We have one just in case :wave:


----------



## gypo (May 6, 2019)

Thanks, I tried to get one but they wouldn't issue it.
D


----------



## Makzine (May 6, 2019)

gypo said:


> Thanks, I tried to get one but they wouldn't issue it.
> D



We're with comfort and had no problems getting one :wave:


----------



## Wooie1958 (May 6, 2019)

I rang Safeguard to ask for one and was told i didn`t need one.

I asked the woman if she could guarantee me that nothing will change in the next 2 months that we will be away ?

She replied that if i really want one i can have one so i said i did, one arrived within 5 days and is valid until the day my policy expires / needs renewing.


----------



## gypo (May 6, 2019)

Thank you, I’ll ring them again and ask the same question.
D


----------



## colinm (May 6, 2019)

As our government are unable (or unwilling) to sort out Brexit, nobody has any idea, if or when, a green card is needed


----------



## Makzine (May 6, 2019)

colinmd said:


> As our government are unable (or unwilling) to sort out Brexit, nobody has any idea, if or when, a green card is needed



Exactly why we need one, just in case the government sh*ts themselves :wave:


----------



## Deneb (May 6, 2019)

From Comfort Insurance 12th April 2019:

*Do I need a Green Card?*

As you may already know the exit date for Brexit has been extended,  this means that things have changed with Green Cards, the below information should have everything that you need to know. If you have any questions or queries please call us on 0800 0304 206.

If you are travelling to the EU and will return prior to the exit date which has now been delayed to 31st October 2019, you do not need a Green Card and do not need to contact us for a Green Card you just need to take your certificate of Motor Insurance which has the European wording on the reverse.

If you are planning to be driving your vehicle in the EU on or after the new exit date above, please contact us 21 days before you plan to travel so we can issue you with a Green Card if you require one.

In the event there is no deal on the 31st October 2019, a Green Card will be required for all vehicles which travel in the EU after the exit date to prove that you have the required insurance, regardless of the level of motor cover provided on your policy.
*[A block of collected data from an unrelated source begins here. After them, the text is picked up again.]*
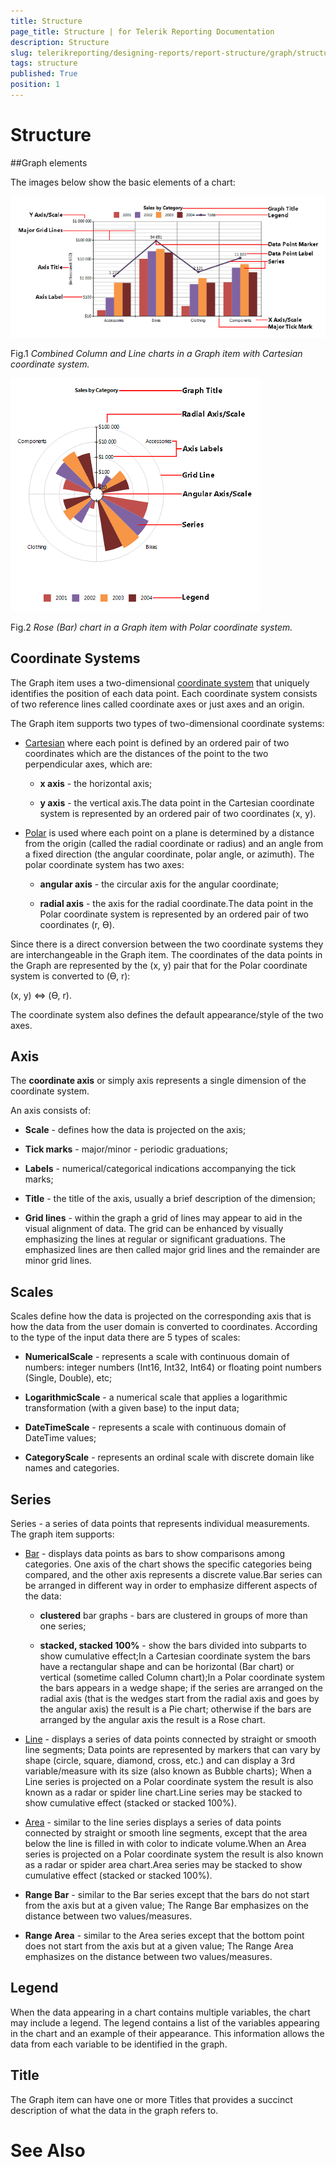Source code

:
 ```yaml
---
title: Structure
page_title: Structure | for Telerik Reporting Documentation
description: Structure
slug: telerikreporting/designing-reports/report-structure/graph/structure
tags: structure
published: True
position: 1
---
```


# Structure



##Graph elements

The images below show the basic elements of a chart:  

  ![Bar Line Chart Structure](images/DataItems/Graph/BarLineChartStructure.png)

Fig.1 *Combined Column and Line charts in a Graph item with Cartesian coordinate system.*   

  ![Rose Chart Structure](images/DataItems/Graph/RoseChartStructure.png)

Fig.2 *Rose (Bar) chart in a Graph item with Polar coordinate system.* 

## Coordinate Systems

The Graph item uses a two-dimensional [coordinate system](http://en.wikipedia.org/wiki/Coordinate_system) that uniquely identifies  	      		the position of each data point. Each coordinate system consists of two reference lines called coordinate axes or just axes and an origin. 	      	

The Graph item supports two types of two-dimensional coordinate systems:

* [Cartesian](http://en.wikipedia.org/wiki/Cartesian_coordinate_system) 		            	where each point is defined by an ordered pair of two coordinates which are the distances of the  		            	point to the two perpendicular axes, which are: 		            

   + __x axis__  - the horizontal axis;

   + __y axis__  - the vertical axis.The data point in the Cartesian coordinate system is represented by an ordered pair of two coordinates (x, y).

* [Polar](http://en.wikipedia.org/wiki/Polar_coordinate_system) is used where each point on a  		            	plane is determined by a distance from the origin (called the radial coordinate or radius) and an angle from a  		            	fixed direction (the angular coordinate, polar angle, or azimuth). The polar coordinate system has two axes: 		            

   + __angular axis__  - the circular axis for the angular coordinate;

   + __radial axis__  - the axis for the radial coordinate.The data point in the Polar coordinate system is represented by an ordered pair of two coordinates (r, ϴ).

Since there is a direct conversion between the two coordinate systems they are interchangeable in the Graph item.  	      		The coordinates of the data points in the Graph are represented by the (x, y) pair that for the Polar coordinate  	      		system is converted to (ϴ, r): 	      	

(x, y) ⇔ (ϴ, r).

The coordinate system also defines the default appearance/style of the two axes.

## Axis

The __coordinate axis__  or simply axis represents a single dimension of the coordinate system.

An axis consists of:

*  __Scale__  - defines how the data is projected on the axis;

*  __Tick marks__  - major/minor - periodic graduations;

*  __Labels__  - numerical/categorical indications accompanying the tick marks;

*  __Title__  - the title of the axis, usually a brief description of the dimension;

*  __Grid lines__  - within the graph a grid of lines may appear to aid in the visual alignment of data.
				  	The grid can be enhanced by visually emphasizing the lines at regular or significant graduations.  The emphasized lines are then 
				  	called major grid lines and the remainder are minor grid lines.

## Scales

Scales define how the data is projected on the corresponding axis that is how the data from the user domain is converted to coordinates.  	      	According to the type of the input data there are 5 types of scales: 		  

* __NumericalScale__  - represents a scale with continuous domain of numbers: integer numbers (Int16, Int32, Int64) or floating point numbers (Single, Double), etc;

* __LogarithmicScale__  - a numerical scale that applies a logarithmic transformation (with a given base) to the input data;

* __DateTimeScale__  - represents a scale with continuous domain of DateTime values;

* __CategoryScale__  - represents an ordinal scale with discrete domain like names and categories.

## Series

Series - a series of data points that represents individual measurements. The graph item supports:

* [Bar](http://en.wikipedia.org/wiki/Bar_chart) - displays data points as bars to show comparisons among categories.  			  		One axis of the chart shows the specific categories being compared, and the other axis represents a discrete value.Bar series can be arranged in different way in order to emphasize different aspects of the data:

   + __clustered__  bar graphs - bars are clustered in groups of more than one series;

   + __stacked, stacked 100%__  - show the bars divided into subparts to show cumulative effect;In a Cartesian coordinate system the bars have a rectangular shape and can be horizontal (Bar chart) or vertical (sometime called Column chart);In a Polar coordinate system the bars appears in a wedge shape; if the series are arranged on the radial axis (that is the wedges start from the radial axis and goes by the angular axis) the result is a Pie chart; otherwise if the bars are arranged by the angular axis the result is a Rose chart.

* [Line](http://en.wikipedia.org/wiki/Line_chart) - displays a series of data points connected by straight or  			  		smooth line segments; Data points are represented by markers that can vary by shape (circle, square, diamond, cross, etc.) and can display  			  		a 3rd variable/measure with its size (also known as Bubble charts); 				When a Line series is projected on a Polar coordinate system the result is also known as a radar or spider line chart.Line series may be stacked to show cumulative effect (stacked or stacked 100%).

* [Area](http://en.wikipedia.org/wiki/Area_chart) - similar to the line series displays a series of data points  			  	connected by straight or smooth line segments, except that the area below the line is filled in with color to indicate volume.When an Area series is projected on a Polar coordinate system the result is also known as a radar or spider area chart.Area series may be stacked to show cumulative effect (stacked or stacked 100%).

* __Range Bar__  - similar to the Bar series except that the bars do not start from the axis but at a given value; The Range Bar emphasizes on the distance between two values/measures.

* __Range Area__  - similar to the Area series except that the bottom point does not start from the axis but at a given value; The Range Area emphasizes on the distance between two values/measures.

## Legend

When the data appearing in a chart contains multiple variables, the chart may include a legend. The legend contains a list of the variables appearing in the chart and an example of their appearance. This information allows the data from each variable to be identified in the graph.

## Title

The Graph item can have one or more Titles that provides a succinct description of what the data in the graph refers to.

# See Also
This is true even if you have a foreign use extension on your motor policy.

In the event that we leave before the 31st October 2019 it will mean that we have come to an agreement and therefore leaving with a Deal which will mean that Green Cards will not be required at all for travel within the EU.


----------



## gypo (May 6, 2019)

Thank you


----------



## delicagirl (May 7, 2019)

Deneb said:


> From Comfort Insurance 12th April 2019:
> 
> *Do I need a Green Card?*
> 
> ...




i glazed over this report within seconds.....


----------



## Deneb (May 7, 2019)

delicagirl said:


> i glazed over this report within seconds.....



You won't need a green card (or IDP for that matter) under any circumstances, to travel in Europe until 31st October 2019.
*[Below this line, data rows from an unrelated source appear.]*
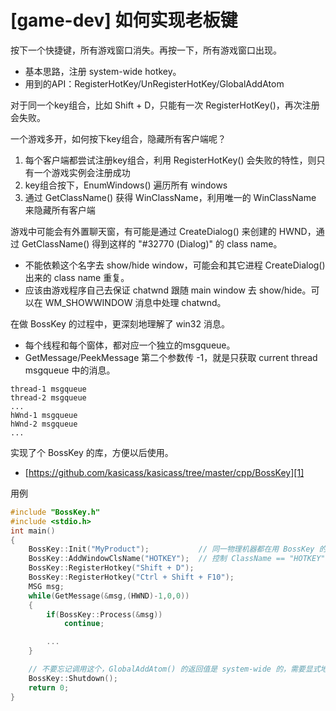 # [game-dev] 如何实现老板键

按下一个快捷键，所有游戏窗口消失。再按一下，所有游戏窗口出现。

 * 基本思路，注册 system-wide hotkey。
 * 用到的API：RegisterHotKey/UnRegisterHotKey/GlobalAddAtom

对于同一个key组合，比如 Shift + D，只能有一次 RegisterHotKey()，再次注册会失败。

一个游戏多开，如何按下key组合，隐藏所有客户端呢？

 1. 每个客户端都尝试注册key组合，利用 RegisterHotKey() 会失败的特性，则只有一个游戏实例会注册成功
 2. key组合按下，EnumWindows() 遍历所有 windows
 3. 通过 GetClassName() 获得 WinClassName，利用唯一的 WinClassName 来隐藏所有客户端

游戏中可能会有外置聊天窗，有可能是通过 CreateDialog() 来创建的 HWND，通过 GetClassName() 得到这样的 "#32770 (Dialog)" 的 class name。

 * 不能依赖这个名字去 show/hide window，可能会和其它进程 CreateDialog() 出来的 class name 重复。
 * 应该由游戏程序自己去保证 chatwnd 跟随 main window 去 show/hide。可以在 WM_SHOWWINDOW 消息中处理 chatwnd。

在做 BossKey 的过程中，更深刻地理解了 win32 消息。

 * 每个线程和每个窗体，都对应一个独立的msgqueue。
 * GetMessage/PeekMessage 第二个参数传 -1，就是只获取 current thread msgqueue 中的消息。

```
thread-1 msgqueue
thread-2 msgqueue
...
hWnd-1 msgqueue
hWnd-2 msgqueue
...
```

实现了个 BossKey 的库，方便以后使用。

 * [https://github.com/kasicass/kasicass/tree/master/cpp/BossKey][1]

用例

```C++
#include "BossKey.h"
#include <stdio.h>
int main()
{
    BossKey::Init("MyProduct");           // 同一物理机器都在用 BossKey 的时候，用来区别
    BossKey::AddWindowClsName("HOTKEY");  // 控制 ClassName == "HOTKEY" 的窗体
    BossKey::RegisterHotkey("Shift + D");
    BossKey::RegisterHotkey("Ctrl + Shift + F10");
    MSG msg;
    while(GetMessage(&msg,(HWND)-1,0,0))
    {
        if(BossKey::Process(&msg))
            continue;

        ...
    }

    // 不要忘记调用这个，GlobalAddAtom() 的返回值是 system-wide 的，需要显式地注销
    BossKey::Shutdown();
    return 0; 
}
```

[1]:https://github.com/kasicass/kasicass/tree/master/cpp/BossKey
If we leave with a deal on or before 31st October 2019, you won't need them at all.

If we leave without a deal on 31st October 2019, you will need a green card (and IDP) from that date.
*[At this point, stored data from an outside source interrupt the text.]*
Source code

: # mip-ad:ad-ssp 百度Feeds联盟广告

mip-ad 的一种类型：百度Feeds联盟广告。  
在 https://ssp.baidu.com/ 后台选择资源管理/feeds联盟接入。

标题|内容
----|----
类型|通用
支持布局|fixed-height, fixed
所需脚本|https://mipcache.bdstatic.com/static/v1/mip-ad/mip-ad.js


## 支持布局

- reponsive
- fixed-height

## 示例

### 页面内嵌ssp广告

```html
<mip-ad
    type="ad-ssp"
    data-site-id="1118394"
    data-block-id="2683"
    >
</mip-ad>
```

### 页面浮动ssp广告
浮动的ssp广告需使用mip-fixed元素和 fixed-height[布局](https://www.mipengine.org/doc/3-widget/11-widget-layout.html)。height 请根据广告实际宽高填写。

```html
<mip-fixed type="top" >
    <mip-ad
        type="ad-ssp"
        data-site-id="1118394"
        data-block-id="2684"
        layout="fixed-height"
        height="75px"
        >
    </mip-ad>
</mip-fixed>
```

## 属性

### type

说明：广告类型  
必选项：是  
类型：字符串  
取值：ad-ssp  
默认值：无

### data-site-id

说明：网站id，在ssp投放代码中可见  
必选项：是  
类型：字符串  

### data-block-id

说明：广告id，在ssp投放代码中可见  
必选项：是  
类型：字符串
Not sure how much more succinct I can make it without not answering the original question. I suppose I could have just said "No", but would anyone have believed me


----------



## delicagirl (May 7, 2019)

Deneb said:


> You won't need a green card (or IDP for that matter) under any circumstances, to travel in Europe until 31st October 2019.
> 
> If we leave with a deal on or before 31st October 2019, you won't need them at all.
> 
> ...




NO   a thousand times NO     -  of course.....  :raofl::raofl::raofl::raofl::raofl:


----------



## colinm (May 7, 2019)

Deneb said:


> From Comfort Insurance 12th April 2019:
> 
> *Do I need a Green Card?*
> 
> ...





I'm afraid they haven't 'covered all the bases', the extension agreement includes some clauses, one of these is that the UK shouldn't undermine the smooth running of the EU and it's institutions, so it's still possible for the UK to leave prior to 31/10/19 without a deal.


----------



## Deneb (May 7, 2019)

colinmd said:


> I'm afraid they haven't 'covered all the bases', the extension agreement includes some clauses, one of these is that the UK shouldn't undermine the smooth running of the EU and it's institutions, so it's still possible for the UK to leave prior to 31/10/19 without a deal.



I can't see the EU invoking any involuntary separation without a period of notice, and the UK would probably have to do something pretty stupid for the situation to raise its head. Not that it's stopped us so far!

Anyway, I'm of to France next week without a green card or IDP :wave:

I'll do my best not to undermine the functioning of the Union or act in an unconstructive or irresponsible manner whilst I am there!


----------



## barryd (May 8, 2019)

Deneb said:


> I can't see the EU invoking any involuntary separation without a period of notice, *and the UK would probably have to do something pretty stupid *for the situation to raise its head. Not that it's stopped us so far!
> 
> Anyway, I'm of to France next week without a green card or IDP :wave:
> 
> I'll do my best not to undermine the functioning of the Union or act in an unconstructive or irresponsible manner whilst I am there!



I think we already did that. :dance:

Im off! :danger:


----------